Molti vorrebbero rivedere nel nuovo Palermo alcuni dei protagonisti di quelle pagine che fanno ormai parte della storia rosanero. Come se il tempo non fosse passato e per quelli si fosse cristallizzato in un presente intramontabile. E’ un sentimento e un atteggiamento comprensibile: nei primi dieci anni di gestione zampariniana, i tifosi rosanero hanno vissuto gli anni più fulgidi della storia del club: il Palermo ha toccato i vertici del calcio italiano, ha giocato da pari a pari con le “grandi”, spesso surclassandole.
Dal Barbera sono passati calciatori fortissimi, qualche campione di valore indiscusso e persino campioni del mondo. Molti hanno lasciato un gran bel ricordo, per le loro qualità tecniche, per l’impegno offerto in campo e per il legame che hanno saputo instaurare con la tifoseria. Qualcuno vorrebbe rivederli in rosanero, immaginandoli protagonisti del presente come lo furono nel passato.
IN PRINCIPIO FU BARRETO
Ogni giorno arriva una nuova suggestione; giochino divertente, ma poco utile, anzi del tutto inutile. In principio fu Edgar Barreto; il centrocampista paraguaiano ha concluso la sua esperienza con la Sampdoria e già c’era chi lo voleva di nuovo in rosanero. Eppure, l’addio da Palermo della famiglia Barreto non è stato proprio idilliaco: la moglie del calciatore si tolse qualche sassolino dalla scarpa nei confronti dei tifosi. Ma il tempo è galantuomo e cancella le incomprensioni. Non riporta mai indietro e lancette dell’orologio, però; né i fogli del calendario. E per i calciatori quello che si guadagna in esperienza si perde irrimediabilmente in efficienza fisica che, in un campionato come la Serie C vale più della tecnica. Però, qualcuno sembra non rendersene conto.

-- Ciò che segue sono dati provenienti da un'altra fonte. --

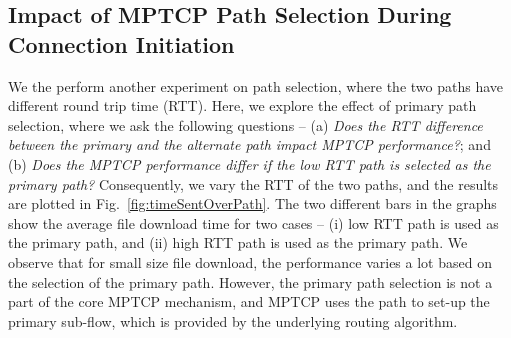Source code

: \subsection{Impact of MPTCP Path Selection During Connection Initiation}
We the perform another experiment on path selection, where the two paths have different round trip time (RTT). Here, we explore the effect of primary path selection, where we ask the following questions -- (a) {\em Does the RTT difference between the primary and the alternate path impact MPTCP performance?}; and (b) {\em Does the MPTCP performance differ if the low RTT path is selected as the primary path?} Consequently, we vary the RTT of the two paths, and the results are plotted in Fig.~\ref{fig:timeSentOverPath}. The two different bars in the graphs show the average file download time for two cases --  (i) low RTT path is used as the primary path, and (ii) high RTT path is used as the primary path. We observe that for small size file download, the performance varies a lot based on the selection of the primary path. However, the primary path selection is not a part of the core MPTCP mechanism, and MPTCP uses the path to set-up the primary sub-flow, which is provided by the underlying routing algorithm.  


%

Ed ecco che, dopo Barreto, è stata la volta di Kyle Lafferty. Il nordirlandese a Palermo era una sentenza, per la sua puntualità nell’appuntamento col gol; nel Palermo della promozione da record dalla B alla A, con Iachini in panca, Vazquez, Belotti, Dybala in campo, il sosia di Dylan Dog è stato forse il giocatore più efficace. E’ bastata, anche nel suo caso, la rescissione dal suo club, in Inghilterra, per dare fiato alle trombe dei nostalgici. Ma i numeri registrati in rosanero, il lungagnone attaccante, tanto generoso in campo quanto estroso fuori (qualche grattacapo lo ebbe col ct della sua Nazionale) non li ha mai più ripetuti. Lafferty a Palermo verrebbe di corsa, ma il dubbio che possa dare un contributo alla causa è più che lecito.
Ieri è stata la volta di Amauri, forse l’attaccante più forte e completo che abbiamo ammirato al Barbera. Il brasiliano si è detto commosso dall’affetto dei tifosi palermitani che potrebbero spingerlo a tornare a allenarsi per vestire di nuovo i colori della sua consacrazione a alto livello. Ma ha 40 anni, non gioca da più di due, dopo l’esperienza nella Nasl statunitense. Basta questo per chiudere il discorso.
FRA CAMPO E PANCHINA
Dal campo alla panchina, ci sono poi i nostalgici degli allenatori eretti a monumento, da Guidolin a Delio Rossi. Monumenti, appunti, di giorni di gloria passati, che hanno già vissuto il tempo migliore della loro storia calcistica. Del resto, da questo punto di vista, il nuovo Palermo ha già dato: Santana è il tratto comune tra gli anni “d’oro” e la nuova stagione. A 38 anni, ha dato in campo quel che ha potuto, poi il fisico gli ha chiesto il conto, col grave infortunio e i lunghissimi tempi di recupero. Il suo ruolo è stato importante, ma più come “chioccia” per i tanti giovani, per gli under, e come uomo spogliatoio, come leader morale.
La nostalgia è legittima, quando ha il sapore della gratitudine, ma non può orientare una campagna acquisti. Per sua natura, è legata al passato, che raramente, quasi mai, si ripropone uguale a sé stesso.
Meglio lasciarlo là, dov’é, ripescandolo ogni tanto, magari per ricordare quanto eravamo belli; al limite come paragone per progettare come vorremmo tornare a essere. Ecco perché, per quanto divertente, come dicevamo, il giochino è inutile. Bisogna guardare avanti, come sta facendo la società, cercando giocatori giovani e di prospettiva, ma anche elementi di esperienza nel pieno, però, dell’efficienza fisica. Quel che ci vuole in un campionato difficile come la Serie C, dove chi vive di sogni e suggestioni può subire un risveglio davvero brusco.